* **REQUIRED WORK**
Exactly as they appear, set down all the lines of the material.

[RECORDS PROVIDED Boundary: Start]

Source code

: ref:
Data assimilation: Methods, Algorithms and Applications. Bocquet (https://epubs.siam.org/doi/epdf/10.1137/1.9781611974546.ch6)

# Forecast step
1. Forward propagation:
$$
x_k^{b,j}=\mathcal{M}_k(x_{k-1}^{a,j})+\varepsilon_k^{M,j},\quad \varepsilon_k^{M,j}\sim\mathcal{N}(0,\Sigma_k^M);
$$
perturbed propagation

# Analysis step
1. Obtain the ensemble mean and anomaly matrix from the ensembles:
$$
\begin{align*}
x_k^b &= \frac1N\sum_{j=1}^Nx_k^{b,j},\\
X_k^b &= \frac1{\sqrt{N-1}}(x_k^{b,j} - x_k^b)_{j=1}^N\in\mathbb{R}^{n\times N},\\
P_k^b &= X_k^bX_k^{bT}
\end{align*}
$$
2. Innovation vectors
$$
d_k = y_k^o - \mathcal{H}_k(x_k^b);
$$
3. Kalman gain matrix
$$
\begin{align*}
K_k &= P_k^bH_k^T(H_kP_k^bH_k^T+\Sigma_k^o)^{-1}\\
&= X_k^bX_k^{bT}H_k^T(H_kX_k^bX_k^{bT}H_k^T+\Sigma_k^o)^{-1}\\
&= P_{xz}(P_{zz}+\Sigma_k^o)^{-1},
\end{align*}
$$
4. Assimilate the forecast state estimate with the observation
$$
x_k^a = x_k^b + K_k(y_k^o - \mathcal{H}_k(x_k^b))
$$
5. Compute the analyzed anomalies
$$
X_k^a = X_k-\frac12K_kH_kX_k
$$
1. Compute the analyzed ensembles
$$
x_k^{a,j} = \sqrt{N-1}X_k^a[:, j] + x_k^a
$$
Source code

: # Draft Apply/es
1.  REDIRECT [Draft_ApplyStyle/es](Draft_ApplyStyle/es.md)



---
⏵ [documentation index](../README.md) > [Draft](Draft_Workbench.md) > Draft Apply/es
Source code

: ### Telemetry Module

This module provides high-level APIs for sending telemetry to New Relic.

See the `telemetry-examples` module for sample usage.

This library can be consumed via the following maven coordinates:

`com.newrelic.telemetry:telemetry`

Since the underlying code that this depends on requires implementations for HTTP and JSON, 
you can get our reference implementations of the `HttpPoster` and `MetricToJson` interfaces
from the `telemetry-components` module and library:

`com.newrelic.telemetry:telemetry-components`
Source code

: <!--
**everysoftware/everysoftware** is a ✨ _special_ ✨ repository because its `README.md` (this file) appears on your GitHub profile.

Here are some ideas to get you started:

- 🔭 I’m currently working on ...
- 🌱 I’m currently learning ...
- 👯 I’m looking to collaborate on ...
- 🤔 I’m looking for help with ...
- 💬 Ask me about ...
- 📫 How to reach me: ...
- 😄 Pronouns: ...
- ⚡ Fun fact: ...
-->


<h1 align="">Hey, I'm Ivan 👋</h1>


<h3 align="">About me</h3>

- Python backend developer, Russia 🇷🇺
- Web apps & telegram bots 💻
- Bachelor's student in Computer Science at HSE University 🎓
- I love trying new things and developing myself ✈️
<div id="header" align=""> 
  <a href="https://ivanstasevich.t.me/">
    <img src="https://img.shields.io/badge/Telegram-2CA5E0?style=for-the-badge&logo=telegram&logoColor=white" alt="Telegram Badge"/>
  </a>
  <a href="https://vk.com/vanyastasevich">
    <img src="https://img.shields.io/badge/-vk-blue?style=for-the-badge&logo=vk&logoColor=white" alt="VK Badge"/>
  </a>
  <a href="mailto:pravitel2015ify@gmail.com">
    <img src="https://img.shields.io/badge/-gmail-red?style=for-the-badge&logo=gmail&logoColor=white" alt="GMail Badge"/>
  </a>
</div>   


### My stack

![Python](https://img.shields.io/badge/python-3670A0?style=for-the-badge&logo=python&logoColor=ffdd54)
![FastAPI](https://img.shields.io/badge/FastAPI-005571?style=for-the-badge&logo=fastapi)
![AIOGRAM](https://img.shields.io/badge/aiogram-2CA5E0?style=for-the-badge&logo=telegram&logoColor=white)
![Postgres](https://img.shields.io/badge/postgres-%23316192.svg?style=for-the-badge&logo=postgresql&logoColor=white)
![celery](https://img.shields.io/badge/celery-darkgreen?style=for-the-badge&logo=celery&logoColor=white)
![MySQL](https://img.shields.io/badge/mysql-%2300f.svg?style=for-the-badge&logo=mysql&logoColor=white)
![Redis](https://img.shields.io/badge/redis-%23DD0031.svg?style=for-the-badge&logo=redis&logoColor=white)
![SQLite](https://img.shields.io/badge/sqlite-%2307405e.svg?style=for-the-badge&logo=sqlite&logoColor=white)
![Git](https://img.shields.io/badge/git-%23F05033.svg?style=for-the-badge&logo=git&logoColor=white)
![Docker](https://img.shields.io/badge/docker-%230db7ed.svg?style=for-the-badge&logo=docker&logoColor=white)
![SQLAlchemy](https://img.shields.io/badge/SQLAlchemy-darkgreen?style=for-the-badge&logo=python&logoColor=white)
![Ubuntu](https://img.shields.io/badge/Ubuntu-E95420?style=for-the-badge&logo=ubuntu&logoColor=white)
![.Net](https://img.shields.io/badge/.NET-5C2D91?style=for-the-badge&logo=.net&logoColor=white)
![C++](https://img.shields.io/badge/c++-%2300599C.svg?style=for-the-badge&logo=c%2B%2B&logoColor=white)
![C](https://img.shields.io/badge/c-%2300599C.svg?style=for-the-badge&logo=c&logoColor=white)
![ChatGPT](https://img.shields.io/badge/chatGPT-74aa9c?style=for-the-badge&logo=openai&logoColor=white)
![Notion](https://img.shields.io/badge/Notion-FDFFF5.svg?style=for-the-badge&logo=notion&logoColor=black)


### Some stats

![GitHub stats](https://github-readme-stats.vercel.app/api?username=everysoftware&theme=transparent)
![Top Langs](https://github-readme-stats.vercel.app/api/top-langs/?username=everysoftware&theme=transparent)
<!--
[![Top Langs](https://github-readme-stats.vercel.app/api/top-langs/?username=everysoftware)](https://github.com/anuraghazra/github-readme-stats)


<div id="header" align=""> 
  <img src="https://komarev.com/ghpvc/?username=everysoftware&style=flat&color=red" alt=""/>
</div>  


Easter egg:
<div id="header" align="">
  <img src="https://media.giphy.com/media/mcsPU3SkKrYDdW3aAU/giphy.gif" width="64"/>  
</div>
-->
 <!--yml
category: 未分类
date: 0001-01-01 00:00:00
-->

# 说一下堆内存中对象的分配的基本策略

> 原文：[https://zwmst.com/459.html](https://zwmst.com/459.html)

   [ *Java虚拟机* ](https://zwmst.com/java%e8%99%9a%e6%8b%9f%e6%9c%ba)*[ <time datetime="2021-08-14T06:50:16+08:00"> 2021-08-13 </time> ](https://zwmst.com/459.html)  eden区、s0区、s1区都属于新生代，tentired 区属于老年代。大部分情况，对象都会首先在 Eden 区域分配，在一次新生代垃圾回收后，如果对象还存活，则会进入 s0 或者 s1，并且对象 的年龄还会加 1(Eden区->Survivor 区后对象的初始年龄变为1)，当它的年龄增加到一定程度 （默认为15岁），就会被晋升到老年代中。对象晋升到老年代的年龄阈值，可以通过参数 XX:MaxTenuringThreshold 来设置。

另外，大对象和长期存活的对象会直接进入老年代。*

[RECORDS PROVIDED Boundary: End]

* **THE ANSWER**
Source code

: ref:
Data assimilation: Methods, Algorithms and Applications. Bocquet (https://epubs.siam.org/doi/epdf/10.1137/1.9781611974546.ch6)

# Forecast step
1. Forward propagation:
$$
x_k^{b,j}=\mathcal{M}_k(x_{k-1}^{a,j})+\varepsilon_k^{M,j},\quad \varepsilon_k^{M,j}\sim\mathcal{N}(0,\Sigma_k^M);
$$
perturbed propagation

# Analysis step
1. Obtain the ensemble mean and anomaly matrix from the ensembles:
$$
\begin{align*}
x_k^b &= \frac1N\sum_{j=1}^Nx_k^{b,j},\\
X_k^b &= \frac1{\sqrt{N-1}}(x_k^{b,j} - x_k^b)_{j=1}^N\in\mathbb{R}^{n\times N},\\
P_k^b &= X_k^bX_k^{bT}
\end{align*}
$$
2. Innovation vectors
$$
d_k = y_k^o - \mathcal{H}_k(x_k^b);
$$
3. Kalman gain matrix
$$
\begin{align*}
K_k &= P_k^bH_k^T(H_kP_k^bH_k^T+\Sigma_k^o)^{-1}\\
&= X_k^bX_k^{bT}H_k^T(H_kX_k^bX_k^{bT}H_k^T+\Sigma_k^o)^{-1}\\
&= P_{xz}(P_{zz}+\Sigma_k^o)^{-1},
\end{align*}
$$
4. Assimilate the forecast state estimate with the observation
$$
x_k^a = x_k^b + K_k(y_k^o - \mathcal{H}_k(x_k^b))
$$
5. Compute the analyzed anomalies
$$
X_k^a = X_k-\frac12K_kH_kX_k
$$
1. Compute the analyzed ensembles
$$
x_k^{a,j} = \sqrt{N-1}X_k^a[:, j] + x_k^a
$$
Source code

: # Draft Apply/es
1.  REDIRECT [Draft_ApplyStyle/es](Draft_ApplyStyle/es.md)



---
⏵ [documentation index](../README.md) > [Draft](Draft_Workbench.md) > Draft Apply/es
Source code

: ### Telemetry Module

This module provides high-level APIs for sending telemetry to New Relic.

See the `telemetry-examples` module for sample usage.

This library can be consumed via the following maven coordinates:

`com.newrelic.telemetry:telemetry`

Since the underlying code that this depends on requires implementations for HTTP and JSON, 
you can get our reference implementations of the `HttpPoster` and `MetricToJson` interfaces
from the `telemetry-components` module and library:

`com.newrelic.telemetry:telemetry-components`
Source code

: <!--
**everysoftware/everysoftware** is a ✨ _special_ ✨ repository because its `README.md` (this file) appears on your GitHub profile.

Here are some ideas to get you started:

- 🔭 I’m currently working on ...
- 🌱 I’m currently learning ...
- 👯 I’m looking to collaborate on ...
- 🤔 I’m looking for help with ...
- 💬 Ask me about ...
- 📫 How to reach me: ...
- 😄 Pronouns: ...
- ⚡ Fun fact: ...
-->


<h1 align="">Hey, I'm Ivan 👋</h1>


<h3 align="">About me</h3>

- Python backend developer, Russia 🇷🇺
- Web apps & telegram bots 💻
- Bachelor's student in Computer Science at HSE University 🎓
- I love trying new things and developing myself ✈️
<div id="header" align=""> 
  <a href="https://ivanstasevich.t.me/">
    <img src="https://img.shields.io/badge/Telegram-2CA5E0?style=for-the-badge&logo=telegram&logoColor=white" alt="Telegram Badge"/>
  </a>
  <a href="https://vk.com/vanyastasevich">
    <img src="https://img.shields.io/badge/-vk-blue?style=for-the-badge&logo=vk&logoColor=white" alt="VK Badge"/>
  </a>
  <a href="mailto:pravitel2015ify@gmail.com">
    <img src="https://img.shields.io/badge/-gmail-red?style=for-the-badge&logo=gmail&logoColor=white" alt="GMail Badge"/>
  </a>
</div>   


### My stack

![Python](https://img.shields.io/badge/python-3670A0?style=for-the-badge&logo=python&logoColor=ffdd54)
![FastAPI](https://img.shields.io/badge/FastAPI-005571?style=for-the-badge&logo=fastapi)
![AIOGRAM](https://img.shields.io/badge/aiogram-2CA5E0?style=for-the-badge&logo=telegram&logoColor=white)
![Postgres](https://img.shields.io/badge/postgres-%23316192.svg?style=for-the-badge&logo=postgresql&logoColor=white)
![celery](https://img.shields.io/badge/celery-darkgreen?style=for-the-badge&logo=celery&logoColor=white)
![MySQL](https://img.shields.io/badge/mysql-%2300f.svg?style=for-the-badge&logo=mysql&logoColor=white)
![Redis](https://img.shields.io/badge/redis-%23DD0031.svg?style=for-the-badge&logo=redis&logoColor=white)
![SQLite](https://img.shields.io/badge/sqlite-%2307405e.svg?style=for-the-badge&logo=sqlite&logoColor=white)
![Git](https://img.shields.io/badge/git-%23F05033.svg?style=for-the-badge&logo=git&logoColor=white)
![Docker](https://img.shields.io/badge/docker-%230db7ed.svg?style=for-the-badge&logo=docker&logoColor=white)
![SQLAlchemy](https://img.shields.io/badge/SQLAlchemy-darkgreen?style=for-the-badge&logo=python&logoColor=white)
![Ubuntu](https://img.shields.io/badge/Ubuntu-E95420?style=for-the-badge&logo=ubuntu&logoColor=white)
![.Net](https://img.shields.io/badge/.NET-5C2D91?style=for-the-badge&logo=.net&logoColor=white)
![C++](https://img.shields.io/badge/c++-%2300599C.svg?style=for-the-badge&logo=c%2B%2B&logoColor=white)
![C](https://img.shields.io/badge/c-%2300599C.svg?style=for-the-badge&logo=c&logoColor=white)
![ChatGPT](https://img.shields.io/badge/chatGPT-74aa9c?style=for-the-badge&logo=openai&logoColor=white)
![Notion](https://img.shields.io/badge/Notion-FDFFF5.svg?style=for-the-badge&logo=notion&logoColor=black)


### Some stats

![GitHub stats](https://github-readme-stats.vercel.app/api?username=everysoftware&theme=transparent)
![Top Langs](https://github-readme-stats.vercel.app/api/top-langs/?username=everysoftware&theme=transparent)
<!--
[![Top Langs](https://github-readme-stats.vercel.app/api/top-langs/?username=everysoftware)](https://github.com/anuraghazra/github-readme-stats)


<div id="header" align=""> 
  <img src="https://komarev.com/ghpvc/?username=everysoftware&style=flat&color=red" alt=""/>
</div>  


Easter egg:
<div id="header" align="">
  <img src="https://media.giphy.com/media/mcsPU3SkKrYDdW3aAU/giphy.gif" width="64"/>  
</div>
-->
 <!--yml
category: 未分类
date: 0001-01-01 00:00:00
-->

# 说一下堆内存中对象的分配的基本策略

> 原文：[https://zwmst.com/459.html](https://zwmst.com/459.html)

   [ *Java虚拟机* ](https://zwmst.com/java%e8%99%9a%e6%8b%9f%e6%9c%ba)*[ <time datetime="2021-08-14T06:50:16+08:00"> 2021-08-13 </time> ](https://zwmst.com/459.html)  eden区、s0区、s1区都属于新生代，tentired 区属于老年代。大部分情况，对象都会首先在 Eden 区域分配，在一次新生代垃圾回收后，如果对象还存活，则会进入 s0 或者 s1，并且对象 的年龄还会加 1(Eden区->Survivor 区后对象的初始年龄变为1)，当它的年龄增加到一定程度 （默认为15岁），就会被晋升到老年代中。对象晋升到老年代的年龄阈值，可以通过参数 XX:MaxTenuringThreshold 来设置。

另外，大对象和长期存活的对象会直接进入老年代。*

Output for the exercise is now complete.